You remember: With the same conditions and a 50 percent subsidy rate, it would be possible to take out private health insurance from 265 euros. Despite the flat-rate allowance, the civil servant in private health insurance still saves €122 a month.

The special risk of the flat-rate aid is that it is only available in the five federal states mentioned. If you move to a federal state without a flat-rate subsidy at some point, the full contribution to the GKV will be due. Instead of paying 387 euros per month, you have to pay 658 euros. This applies to our example with an A11 position. With a higher salary, the GKV contribution increases accordingly.

However, please never refrain from having your situation calculated individually. A health insurance comparison for civil servant candidates is very useful. You can get this from us without obligation and free of charge.

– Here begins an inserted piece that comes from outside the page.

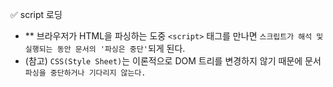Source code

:✅ script 로딩

* ** 브라우저가 HTML을 파싱하는 도중 `<script>` 태그를 만나면 `스크립트가 해석 및 실행되는 동안 문서의 '파싱은 중단'`되게 된다.
* (참고) `CSS(Style Sheet)`는 이론적으로 DOM 트리를 변경하지 않기 때문에 문서 `파싱을 중단하거나 기다리지 않는다.`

In addition to the differences in contributions, private health insurance for civil servant candidates includes additional benefits compared to statutory health insurance. For example, a GKV offers a shared room with an affiliated doctor for an inpatient hospital stay, while a single room with a private doctor is covered in the calculation examples. There are also advantages such as B. in the services for glasses and in the dental field.

Conclusion:

There is no general answer to the question of how a civil servant candidate is insured. However, it is worth taking out private health insurance for most civil servants and civil servants. On the one hand, this usually results in a financial advantage for the candidate and, on the other hand, the civil servant candidate benefits from the additional benefits of private insurance compared to the statutory health insurance.

However, general statements should always be treated with the necessary caution, since individual criteria naturally also play a major role. Therefore, let us create your own personal calculation. We will be happy to help you and make them available to you free of charge as part of your health insurance comparison.